Its members include anyone who loves a well-tailored, slim-fit suit, whether bespoke from Savile Row (Michael Caine’s outfits were created by Doug Hayward, another working class guy made good) or from Reiss or Suitsupply.
The crushed velvet jackets, white suits, and lace ruffs of Terence Stamp, Justin de Villeneuve, and Lord Lichfield are now a hit at Alessandro Michele’s Gucci, where huge lapels, eye-popping patterns, and Pierrot collars are normal (and fly off the shelves).
KEY 1960S PIECES
THE MAD MEN-STYLE SUIT
How can you become more like Don Draper? A few gnomic remarks like “If you don’t like what’s being said, change the subject” might be helpful, as would a stack of identical, clean white shirts in your office drawer.

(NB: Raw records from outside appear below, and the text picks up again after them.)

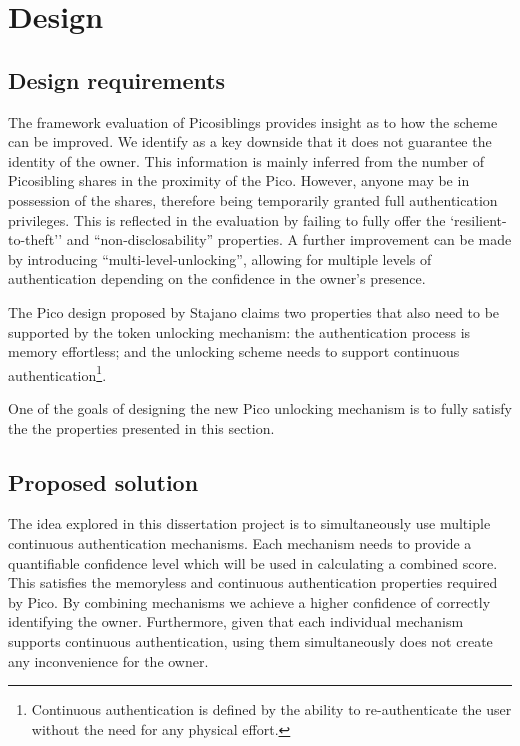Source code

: 
\chapter{Design} %

\label{Chapter3} %


\section{Design requirements}
The framework evaluation of Picosiblings provides insight as to how the scheme can be improved. We identify as a key downside that it does not guarantee the identity of the owner. This information is mainly inferred from the number of Picosibling shares in the proximity of the Pico. However, anyone may be in possession of the shares, therefore being temporarily granted full authentication privileges. This is reflected in the evaluation by failing to fully offer the `resilient-to-theft'' and ``non-disclosability'' properties. A further improvement can be made by introducing ``multi-level-unlocking'', allowing for multiple levels of authentication depending on the confidence in the owner's presence.

The Pico design proposed by Stajano \cite{stajano2011pico} claims two properties that also need to be supported by the token unlocking mechanism: the authentication process is memory effortless; and the unlocking scheme needs to support continuous authentication\footnote{Continuous authentication is defined by the ability to re-authenticate the user without the need for any physical effort.}. 

One of the goals of designing the new Pico unlocking mechanism is to fully satisfy the the properties presented in this section.

\section{Proposed solution}
\label{propopsedsol}
The idea explored in this dissertation project is to simultaneously use multiple continuous authentication mechanisms. Each mechanism needs to provide a quantifiable confidence level which will be used in calculating a combined score. This satisfies the memoryless and continuous authentication properties required by Pico. By combining mechanisms we achieve a higher confidence of correctly identifying the owner. Furthermore, given that each individual mechanism supports continuous authentication, using them simultaneously does not create any inconvenience for the owner.

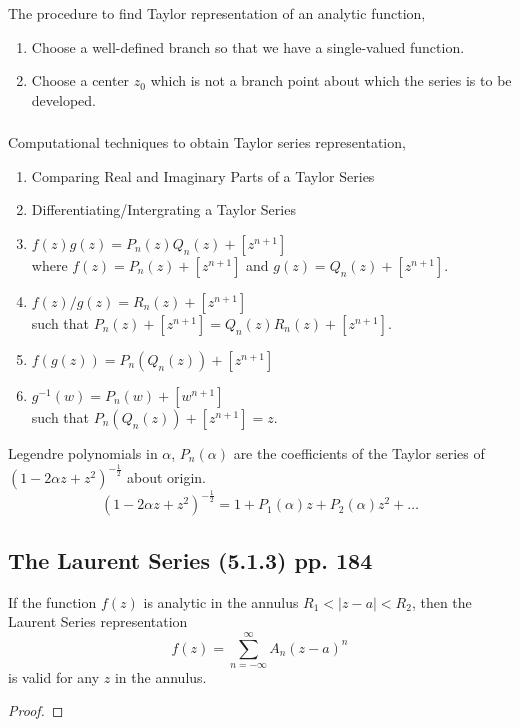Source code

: \subsubsection*{}
The procedure to find Taylor representation of an analytic function,
\begin{enumerate}
	\item Choose a well-defined branch so that we have a single-valued function.
	\item Choose a center $z_0$ which is not a branch point about which the series is to be developed.
\end{enumerate}

\subsubsection*{}
Computational techniques to obtain Taylor series representation,
\begin{enumerate}
	\item Comparing Real and Imaginary Parts of a Taylor Series
	\item Differentiating/Intergrating a Taylor Series
	\item $f(z)g(z) = P_n(z)Q_n(z) + [z^{n+1}]$ \\ where $f(z) = P_n(z) + [z^{n+1}]$ and $g(z) = Q_n(z) + [z^{n+1}]$.
	\item $f(z)/g(z) = R_n(z) + [z^{n+1}]$\\ such that $P_n(z) + [z^{n+1}] = Q_n(z)R_n(z) + [z^{n+1}]$.
	\item $f(g(z)) = P_n(Q_n(z)) + [z^{n+1}]$
	\item $g^{-1}(w) = P_n(w) + [w^{n+1}]$ \\ such that $P_n(Q_n(z)) + [z^{n+1}] = z$.
\end{enumerate}

\begin{definition}
	Legendre polynomials in $\alpha$, $P_n(\alpha)$ are the coefficients of the Taylor series of $(1-2\alpha z + z^2)^{-\frac{1}{2}}$ about origin.
	\begin{equation}
		(1-2\alpha z + z^2)^{-\frac{1}{2}} = 1 + P_1(\alpha)z + P_2(\alpha)z^2+\dots
	\end{equation}
\end{definition}

\subsection{The Laurent Series (5.1.3) pp. 184}
\begin{remark}
	If the function $f(z)$ is analytic in the annulus $R_1 < |z-a| < R_2$, then the Laurent Series representation
	\begin{equation}
		f(z) = \sum_{n = -\infty}^\infty A_n (z-a)^n
	\end{equation}
	is valid for any $z$ in the annulus.
\end{remark}
\begin{proof}
\end{proof}

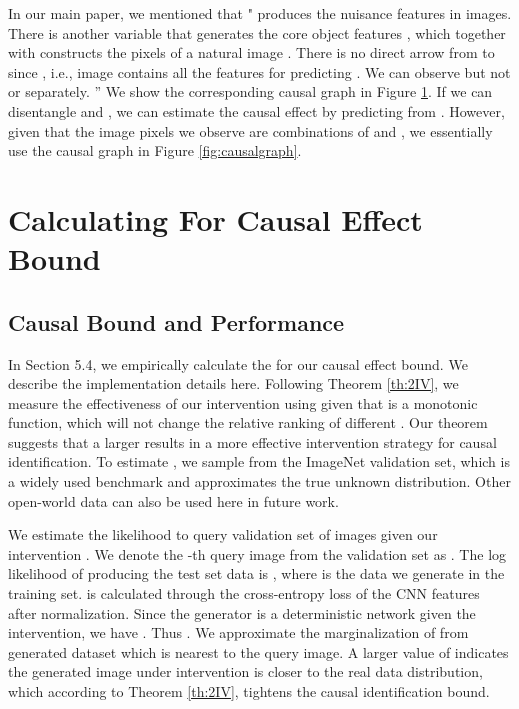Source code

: \documentclass[final]{cvpr}
\begin{document}
\begin{subappendices}
\begin{figure}[t]
  \label{fig:disentangled-graph}
\end{figure}


In our main paper, we mentioned that " produces the nuisance features  in images. There is another variable  that generates the core object features , which together with  constructs the pixels of a natural image . There is no direct arrow from  to  since , i.e., image  contains all the features for predicting . We can observe  but not  or  separately. '' We show the corresponding causal graph in Figure \ref{fig:disentangled-graph}. If we can disentangle  and , we can estimate the causal effect by predicting  from . However, given that the image pixels we observe are combinations of  and , we essentially use the causal graph in Figure \ref{fig:causalgraph}. 
\section{Calculating  For Causal Effect Bound}


\subsection{Causal Bound and Performance}
In Section 5.4, we empirically calculate the  for our causal effect bound. We describe the implementation details here.
Following Theorem \ref{th:2IV}, we measure the effectiveness of our intervention using  given that  is a monotonic function, which will not change the relative ranking of different . Our theorem suggests that a larger  results in a more effective intervention strategy for causal identification. To estimate , we sample  from the ImageNet validation set, which is a widely used benchmark and approximates the true unknown distribution. Other open-world data can also be used here in future work. 

We estimate the likelihood to query validation set of images  given our intervention .  We denote the -th query image from the validation set as . The log likelihood of producing the test set data is , where  is the data we generate in the training set.  is calculated through the cross-entropy loss of the CNN features after  normalization. Since the generator is a deterministic network given the intervention, we have . Thus .  We approximate the marginalization of  from generated dataset which is nearest to the query image. A larger value of  indicates the generated image under intervention  is closer to the real data distribution, which according to Theorem \ref{th:2IV}, tightens the causal identification bound. 



\end{subappendices}
\end{document}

The suit, though, is crucial; Janie Bryant, Mad Men’s imaginative costume designer, outfitted Don Draper in a fetishistic version of the standard ’60s corporate uniform – grey or blue suits, striped ties, geometric pocket squares – and sparked a trend for smarter, more minimalist tailoring.

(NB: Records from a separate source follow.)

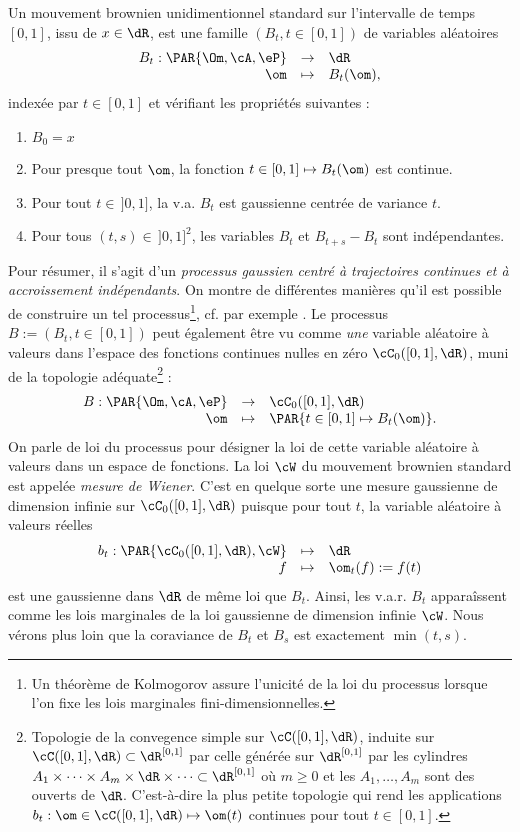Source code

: Un mouvement brownien unidimentionnel standard sur l'intervalle de temps
$[0,1]$, issu de $x\in\dR$, est une famille $(B_t,t\in[0,1])$ de variables
aléatoires
$$
\begin{array}[c]{rcl}
B_t:\PAR{\Om,\cA,\eP}&\to&\dR\\
\om&\mapsto&B_t(\om),
\end{array}
$$
indexée par $t\in[0,1]$ et vérifiant les propriétés suivantes :
\begin{enumerate}
\item $B_0=x$
\item Pour presque tout $\om$, la fonction $t\in[0,1]\mapsto B_t(\om)$ est
  continue.
\item Pour tout $t\in\,]0,1]$, la v.a. $B_t$ est gaussienne centrée de
  variance $t$.
\item Pour tous $(t,s)\in\,]0,1]^2$, les variables $B_t$ et $B_{t+s}-B_t$ sont
  indépendantes.
\end{enumerate}
Pour résumer, il s'agit d'un \emph{processus gaussien centré à trajectoires
  continues et à accroissement indépendants}. On montre de différentes
manières qu'il est possible de construire un tel processus\footnote{Un
  théorème de Kolmogorov assure l'unicité de la loi du processus lorsque l'on
  fixe les lois marginales fini-dimensionnelles.}, cf. par exemple
\cite{karatzas-shreve}. Le processus $B:=(B_t,t\in[0,1])$ peut également être
vu comme \emph{une} variable aléatoire à valeurs dans l'espace des fonctions
continues nulles en zéro $\cC_0([0,1],\dR)$, muni de la topologie
adéquate\footnote{Topologie de la convegence simple sur $\cC([0,1],\dR)$,
  induite sur $\cC([0,1],\dR)\subset\dR^{[0,1]}$ par celle générée sur
  $\dR^{[0,1]}$ par les cylindres $A_1 \times\cdots \times A_m \times \dR \times \cdots \subset
  \dR^{[0,1]}$ où $m\geq 0$ et les $A_1,\ldots,A_m$ sont des ouverts de $\dR$.
  C'est-à-dire la plus petite topologie qui rend les applications
  $b_t:\om\in\cC([0,1],\dR)\mapsto \om(t)$ continues pour tout $t\in[0,1]$.} :
$$
\begin{array}[c]{rcl}
B:\PAR{\Om,\cA,\eP}&\to&\cC_0([0,1],\dR)\\
\om&\mapsto&\PAR{t\in[0,1]\mapsto B_t(\om)}.
\end{array}
$$
On parle de loi du processus pour désigner la loi de cette variable
aléatoire à valeurs dans un espace de fonctions. La loi $\cW$ du mouvement
brownien standard est appelée \emph{mesure de Wiener}. C'est en quelque sorte
une mesure gaussienne de dimension infinie sur $\cC_0([0,1],\dR)$ puisque pour
tout $t$, la variable aléatoire à valeurs réelles
$$
\begin{array}[c]{rcl}
b_t:\PAR{\cC_0([0,1],\dR),\cW}&\mapsto&\dR\\
f&\mapsto& \om_t(f):=f(t)
\end{array}
$$
est une gaussienne dans $\dR$ de même loi que $B_t$.  Ainsi, les v.a.r.
$B_t$ apparaîssent comme les lois marginales de la loi gaussienne de dimension
infinie $\cW$. Nous vérons plus loin que la coraviance de $B_t$ et $B_s$ est
exactement $\min(t,s)$.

To recreate the style, try J Crew’s slim-cut Ludlow suit or Thom Browne’s ankle-baring schoolboy two-piece.
THE CARDIGAN
The 1960s saw the cardigan shake off the shackles of pipe-and-slippers complacency and become hip, whether it was mods in streamlined suede-panelled versions frequenting Soho coffee houses and jazz clubs, preppies appropriating Ivy League varsity iterations, or an off-duty Steve McQueen rocking a shawl-collar cable-knit-white tee-Lee jeans combo.
Today’s alternatives are just as varied, ranging from Gucci’s vivaciously paneled varsity versions to Anderson & Sheppard’s lambswool shawl-collar cardigans in eye-catching colors. Even streetwear brands, like as Aries, are getting in on the act with their just-this-side-of-Austin-Powers mohair paisley pieces.
THE LONG-SLEEVED POLO SHIRT
The long-sleeved knitted polo was essential to the original ’60s mod look because it was a still-smart alternative to a shirt and tie; it was sharp and streamlined, with a collar that hung just-so whether buttoned or undone, and – most importantly – it was logo-less.
It looked the part beneath a three-button mohair jacket back then, and it still does today with a cashmere blazer, making it a timeless classic. When it comes to long-sleeved polo shirts, John Smedley is unquestionably the best. Try the merino wool or Sea Island cotton variants in anything from khaki to indigo.
THE HARRINGTON JACKET
In the 1960s, the sporty, waist-length, zipped, tartan-lined, elastic-cuffed staple was renamed Rodney Harrington after Ryan O’Neal’s proto-Mod character in Peyton Place. At his 1955 London boutique, early Ivy League adopter John Simons offered the jacket to Mods.
For Harrington aficionados, the classic Baracuta G9 remains a preferred choice, but luxurious alternatives include merino wool versions from Timothy Everest’s own label MbE and a lightweight version in a tech fabric from Dunhill.
THE CHELSEA BOOT
They’ve been around since 1851 (Queen Victoria wanted a laceless boot that wouldn’t get tangled in her stirrups as she descended from her horse), but they changed from paddock boots to Chelsea boots in the ’60s after the Beatles and Rolling Stones adopted them and made them popular on the King’s Road.
Today’s urban warriors can walk that august thoroughfare in Prada’s chunky caterpillar treads or Common Projects’ sand-colored variant.